Vache à lait, toute la vérité !

وَ الْأَنْعامَ خَلَقَها لَكُمْ فِيها دِفْ ءٌ وَ مَنافِعُ وَ مِنْها تَأْكُلُونَ وَلَكُمْ فِيهَا جَمَالٌ حِينَ تُرِيحُونَ وَحِينَ تَسْرَحُونَ» (6-5 : النحل)

5. Et les bestiaux, Il les a créés pour vous; vous en retirez des [vêtements] chauds ainsi que d’autres profits. Et vous en mangez aussi.
6. Ils vous paraissent beaux quand vous les ramenez, le soir, et aussi le matin quand vous les lâchez pour le pâturage.

Allah nous rappelle à travers ces versets un de Ses bienfaits sur nous : les animaux qui ont été assujettis pour nous, les Hommes. Nous en retirons tant d’avantages : des vêtements, des couvertures, de la viande à manger, du lait à boire…

Mais, y a-t-il une limite dans notre exploitation de ces bêtes ? Avons-nous le droit de les utiliser comme des objets et en profiter sans compassion ?
Prenons l’exemple de la vache, animal peut-être le plus présent dans notre alimentation à travers la viande bovine et surtout le « fameux » lait qui soulève de nombreuses polémiques.

Il était une fois la vache…
Avant d’arriver à la belle bouteille de lait et à la viande commercialisée sous différentes formes, rappelons l’histoire naturelle de l’ancienne vache. Cette vache qui vivait dans un troupeau mixte contenant des mâles et des femelles de tous les âges, qui portait son bébé pendant neuf mois, se mettait à l’abri pour le mettre au monde. Faible et fragile à la naissance, il restait dans sa cachette où sa tendre mère lui donnait un premier lait, le colostrum qui renforçait son immunité et le préparait à affronter la vie. Le veau tétait sa mère à la demande pendant qu’elle lui apprenait à brouter dans les pâturages. Au bon moment, vers dix mois à peu près, elle procédait au sevrage progressif.
Cette vache, très généreuse, avait du lait non seulement pour son veau, mais également pour son ami, le paysan qui veillait sur elle. Ce dernier profitait bien de cette famille bovine qui l’aidait à labourer la terre, lui donnait du bon lait et au besoin lui fournissait de la viande, et même du cuir.

La technologie arrive…

Avec l’avènement de la technologie, l’agriculture se révolutionnait et l’homme n’avait plus besoin de l’animal pour faire ses travaux. Il l’a remplacé par des machines plus performantes. Désormais, on ne parle plus de l’animal, ami et compagnon de l’homme, mais de « l’animal produit ». Bien évidemment, c’est l’ère de l’homme moderne dont l’objectif principal est de maximiser la rentabilité et le profit. Le travailleur agricole qui arrivait à peine à subvenir à ses besoins, est désormais capable de produire la subsistance d’un nombre de plus en plus croissant d’individus. Les connaissances scientifiques et technologiques laissent aspirer à cette formule magique : obtenir plus en fournissant moins. C’est ainsi que de nouvelles idées émergent avec l’agriculture capitaliste telles que la spécialisation et l’intensification des modes de production.

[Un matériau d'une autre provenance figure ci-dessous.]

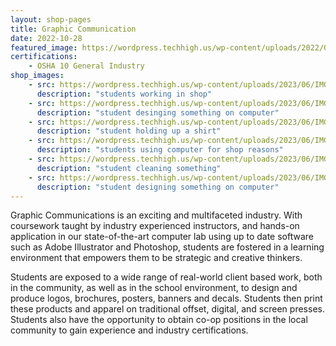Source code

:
 ```yaml
---
layout: shop-pages
title: Graphic Communication
date: 2022-10-28
featured_image: https://wordpress.techhigh.us/wp-content/uploads/2022/04/neven-krcmarek-V4EOZj7g1gw-unsplash-1.jpg
certifications:
    - OSHA 10 General Industry
shop_images:
    - src: https://wordpress.techhigh.us/wp-content/uploads/2023/06/IMG_5585-JPG.jpg
      description: "students working in shop"
    - src: https://wordpress.techhigh.us/wp-content/uploads/2023/06/IMG_3418-JPG.jpg
      description: "student desinging something on computer"
    - src: https://wordpress.techhigh.us/wp-content/uploads/2023/06/IMG_5593-JPG.jpg
      description: "student holding up a shirt"
    - src: https://wordpress.techhigh.us/wp-content/uploads/2023/06/IMG_8106-JPG.jpg
      description: "students using computer for shop reasons"
    - src: https://wordpress.techhigh.us/wp-content/uploads/2023/06/IMG_5606-JPG.jpg
      description: "student cleaning something"
    - src: https://wordpress.techhigh.us/wp-content/uploads/2023/06/IMG_3433-JPG.jpg
      description: "student designing something on computer"
---
```


Graphic Communications is an exciting and multifaceted industry. With coursework taught by industry experienced instructors, and hands-on application in our state-of-the-art computer lab using up to date software such as Adobe Illustrator and Photoshop, students are fostered in a learning environment that empowers them to be strategic and creative thinkers. 

Students are exposed to a wide range of real-world client based work, both in the community, as well as in the school environment, to design and produce logos, brochures, posters, banners and decals. Students then print these products and apparel on traditional offset, digital, and screen presses. Students also have the opportunity to obtain co-op positions in the local community to gain experience and industry certifications.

La spécialisation, clé de l’agriculture capitaliste

Il existe aujourd’hui deux types de bovins : une race laitière où la vache est élevée uniquement pour son lait. Ce lait n’est plus donné au veau, mais est exclusivement destiné à la consommation humaine, sa viande n’est qu’un sous-produit. Le deuxième type est une race à viande. Son lait n’est pas exploité en raison de sa faible rentabilité. De nos jours, certaines races bovines, comme garonnaise, ont disparu car elles n’entrent pas dans la catégorie grande quantité de lait ou grand volume de viande.

La spécialisation préconise aussi la séparation des bovins selon leurs sexes et âges. On élève des vaches seules, des veaux, des bœufs, etc.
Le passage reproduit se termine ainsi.